WHAT YOU NEED TO DO » Reproduce the records word for word, from the first line to the line containing "2. 원시 타입 값을".

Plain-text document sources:
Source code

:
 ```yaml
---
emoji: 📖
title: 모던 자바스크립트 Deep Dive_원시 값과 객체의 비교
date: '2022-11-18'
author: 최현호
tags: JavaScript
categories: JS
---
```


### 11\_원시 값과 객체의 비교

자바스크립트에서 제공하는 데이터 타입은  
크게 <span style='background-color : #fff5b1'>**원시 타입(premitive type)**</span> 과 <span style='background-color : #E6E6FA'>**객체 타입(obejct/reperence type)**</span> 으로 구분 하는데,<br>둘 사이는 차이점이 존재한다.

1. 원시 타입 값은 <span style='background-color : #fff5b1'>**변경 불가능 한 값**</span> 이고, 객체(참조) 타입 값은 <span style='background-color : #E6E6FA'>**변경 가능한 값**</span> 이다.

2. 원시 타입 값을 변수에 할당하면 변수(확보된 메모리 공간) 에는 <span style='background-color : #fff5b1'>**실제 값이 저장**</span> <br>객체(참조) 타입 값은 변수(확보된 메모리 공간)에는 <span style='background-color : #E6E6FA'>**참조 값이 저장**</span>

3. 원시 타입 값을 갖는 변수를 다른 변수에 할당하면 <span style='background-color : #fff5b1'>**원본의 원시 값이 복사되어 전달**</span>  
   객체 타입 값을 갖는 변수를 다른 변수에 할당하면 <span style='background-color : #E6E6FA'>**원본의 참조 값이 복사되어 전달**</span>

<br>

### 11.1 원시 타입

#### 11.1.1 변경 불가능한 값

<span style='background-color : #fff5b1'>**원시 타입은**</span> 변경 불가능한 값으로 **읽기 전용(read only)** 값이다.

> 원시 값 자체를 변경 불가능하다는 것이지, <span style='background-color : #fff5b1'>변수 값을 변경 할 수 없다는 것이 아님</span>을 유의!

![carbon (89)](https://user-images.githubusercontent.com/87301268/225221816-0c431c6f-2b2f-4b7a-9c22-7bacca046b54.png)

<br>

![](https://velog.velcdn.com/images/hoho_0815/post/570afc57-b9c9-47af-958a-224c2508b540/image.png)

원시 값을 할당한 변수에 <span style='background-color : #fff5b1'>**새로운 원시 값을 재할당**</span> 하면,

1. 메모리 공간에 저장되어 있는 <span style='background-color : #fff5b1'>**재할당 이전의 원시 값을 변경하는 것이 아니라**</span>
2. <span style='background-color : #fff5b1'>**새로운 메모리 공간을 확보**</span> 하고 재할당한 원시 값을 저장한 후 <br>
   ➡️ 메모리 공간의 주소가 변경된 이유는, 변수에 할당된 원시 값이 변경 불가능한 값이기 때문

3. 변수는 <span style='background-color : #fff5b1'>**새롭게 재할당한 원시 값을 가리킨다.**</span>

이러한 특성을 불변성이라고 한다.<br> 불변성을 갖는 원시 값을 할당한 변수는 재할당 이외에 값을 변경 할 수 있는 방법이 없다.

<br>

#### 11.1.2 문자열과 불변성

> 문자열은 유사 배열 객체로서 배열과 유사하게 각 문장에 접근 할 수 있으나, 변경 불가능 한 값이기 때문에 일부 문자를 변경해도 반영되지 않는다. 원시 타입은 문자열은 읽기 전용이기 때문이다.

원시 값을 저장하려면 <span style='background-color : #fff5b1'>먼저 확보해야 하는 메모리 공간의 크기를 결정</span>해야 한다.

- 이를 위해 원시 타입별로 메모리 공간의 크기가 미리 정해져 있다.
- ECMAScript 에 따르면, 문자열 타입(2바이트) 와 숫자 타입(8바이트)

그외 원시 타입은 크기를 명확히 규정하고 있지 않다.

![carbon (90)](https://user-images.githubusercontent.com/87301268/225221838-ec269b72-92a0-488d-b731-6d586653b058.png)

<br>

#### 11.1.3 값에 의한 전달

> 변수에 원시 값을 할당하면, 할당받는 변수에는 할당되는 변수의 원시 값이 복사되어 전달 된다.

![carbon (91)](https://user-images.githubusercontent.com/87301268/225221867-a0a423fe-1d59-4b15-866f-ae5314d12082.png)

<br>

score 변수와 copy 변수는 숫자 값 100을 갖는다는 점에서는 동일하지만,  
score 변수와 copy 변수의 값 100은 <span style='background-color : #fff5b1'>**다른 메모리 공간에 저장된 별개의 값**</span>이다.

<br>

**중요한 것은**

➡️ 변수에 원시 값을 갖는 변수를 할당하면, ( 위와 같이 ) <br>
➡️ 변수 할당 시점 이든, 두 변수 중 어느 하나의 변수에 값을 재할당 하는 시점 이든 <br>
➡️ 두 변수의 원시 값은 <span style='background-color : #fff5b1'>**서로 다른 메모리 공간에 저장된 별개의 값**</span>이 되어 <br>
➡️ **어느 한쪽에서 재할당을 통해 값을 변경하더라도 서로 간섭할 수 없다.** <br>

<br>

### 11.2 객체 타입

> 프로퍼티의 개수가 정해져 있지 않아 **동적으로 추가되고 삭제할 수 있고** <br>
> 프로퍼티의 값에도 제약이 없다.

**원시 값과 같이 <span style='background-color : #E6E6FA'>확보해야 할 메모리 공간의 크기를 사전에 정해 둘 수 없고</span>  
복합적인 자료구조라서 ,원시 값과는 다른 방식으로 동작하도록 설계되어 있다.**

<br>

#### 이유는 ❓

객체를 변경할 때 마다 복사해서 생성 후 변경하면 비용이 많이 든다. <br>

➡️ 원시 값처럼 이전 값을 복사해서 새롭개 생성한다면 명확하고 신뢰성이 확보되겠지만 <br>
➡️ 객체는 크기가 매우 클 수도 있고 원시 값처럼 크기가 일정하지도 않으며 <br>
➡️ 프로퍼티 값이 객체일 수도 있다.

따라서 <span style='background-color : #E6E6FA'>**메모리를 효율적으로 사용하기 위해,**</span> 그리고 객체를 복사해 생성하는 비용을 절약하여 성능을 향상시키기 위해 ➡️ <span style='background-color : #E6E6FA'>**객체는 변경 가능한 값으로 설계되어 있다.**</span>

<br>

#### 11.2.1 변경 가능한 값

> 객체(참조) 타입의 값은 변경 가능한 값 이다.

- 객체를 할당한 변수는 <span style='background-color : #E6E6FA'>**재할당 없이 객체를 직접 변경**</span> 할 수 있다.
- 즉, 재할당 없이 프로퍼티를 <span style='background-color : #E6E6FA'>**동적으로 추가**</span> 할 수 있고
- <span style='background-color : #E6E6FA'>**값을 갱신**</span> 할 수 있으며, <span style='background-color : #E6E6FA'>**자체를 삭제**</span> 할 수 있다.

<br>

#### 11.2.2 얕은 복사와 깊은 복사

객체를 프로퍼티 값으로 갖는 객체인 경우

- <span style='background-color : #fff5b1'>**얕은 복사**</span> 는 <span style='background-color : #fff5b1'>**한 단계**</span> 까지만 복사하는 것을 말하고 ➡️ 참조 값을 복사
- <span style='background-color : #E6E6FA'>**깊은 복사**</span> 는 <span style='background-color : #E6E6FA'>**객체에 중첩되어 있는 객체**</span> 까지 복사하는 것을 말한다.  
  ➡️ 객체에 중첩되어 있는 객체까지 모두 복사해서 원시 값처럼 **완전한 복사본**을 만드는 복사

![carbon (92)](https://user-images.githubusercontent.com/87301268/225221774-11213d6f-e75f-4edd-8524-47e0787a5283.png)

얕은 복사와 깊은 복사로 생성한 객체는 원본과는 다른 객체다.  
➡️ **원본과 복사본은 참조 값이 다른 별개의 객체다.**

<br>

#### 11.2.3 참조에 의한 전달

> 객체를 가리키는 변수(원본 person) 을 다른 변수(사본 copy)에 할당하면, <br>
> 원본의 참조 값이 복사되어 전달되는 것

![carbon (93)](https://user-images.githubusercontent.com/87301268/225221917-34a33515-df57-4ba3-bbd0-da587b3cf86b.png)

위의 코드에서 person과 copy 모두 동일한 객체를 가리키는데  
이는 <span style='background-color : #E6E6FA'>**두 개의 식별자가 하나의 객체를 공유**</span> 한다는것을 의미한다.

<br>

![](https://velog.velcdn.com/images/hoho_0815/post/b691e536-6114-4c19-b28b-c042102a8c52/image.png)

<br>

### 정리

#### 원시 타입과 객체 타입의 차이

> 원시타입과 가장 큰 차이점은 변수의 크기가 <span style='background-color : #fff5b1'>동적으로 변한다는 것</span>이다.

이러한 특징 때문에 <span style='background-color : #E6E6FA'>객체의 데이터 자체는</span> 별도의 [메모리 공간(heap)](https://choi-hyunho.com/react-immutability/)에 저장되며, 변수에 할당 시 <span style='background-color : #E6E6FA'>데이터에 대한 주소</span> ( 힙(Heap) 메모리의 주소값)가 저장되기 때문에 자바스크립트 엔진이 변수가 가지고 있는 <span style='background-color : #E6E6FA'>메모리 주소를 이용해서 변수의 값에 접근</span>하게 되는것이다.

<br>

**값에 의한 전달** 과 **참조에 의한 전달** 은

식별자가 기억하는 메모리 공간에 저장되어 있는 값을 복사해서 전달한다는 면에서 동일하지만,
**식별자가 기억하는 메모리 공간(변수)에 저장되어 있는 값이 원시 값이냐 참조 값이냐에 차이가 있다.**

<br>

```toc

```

WORKED SOLUTION »
Source code

:
 ```yaml
---
emoji: 📖
title: 모던 자바스크립트 Deep Dive_원시 값과 객체의 비교
date: '2022-11-18'
author: 최현호
tags: JavaScript
categories: JS
---
```


### 11\_원시 값과 객체의 비교

자바스크립트에서 제공하는 데이터 타입은  
크게 <span style='background-color : #fff5b1'>**원시 타입(premitive type)**</span> 과 <span style='background-color : #E6E6FA'>**객체 타입(obejct/reperence type)**</span> 으로 구분 하는데,<br>둘 사이는 차이점이 존재한다.

1. 원시 타입 값은 <span style='background-color : #fff5b1'>**변경 불가능 한 값**</span> 이고, 객체(참조) 타입 값은 <span style='background-color : #E6E6FA'>**변경 가능한 값**</span> 이다.

2. 원시 타입 값을 변수에 할당하면 변수(확보된 메모리 공간) 에는 <span style='background-color : #fff5b1'>**실제 값이 저장**</span> <br>객체(참조) 타입 값은 변수(확보된 메모리 공간)에는 <span style='background-color : #E6E6FA'>**참조 값이 저장**</span>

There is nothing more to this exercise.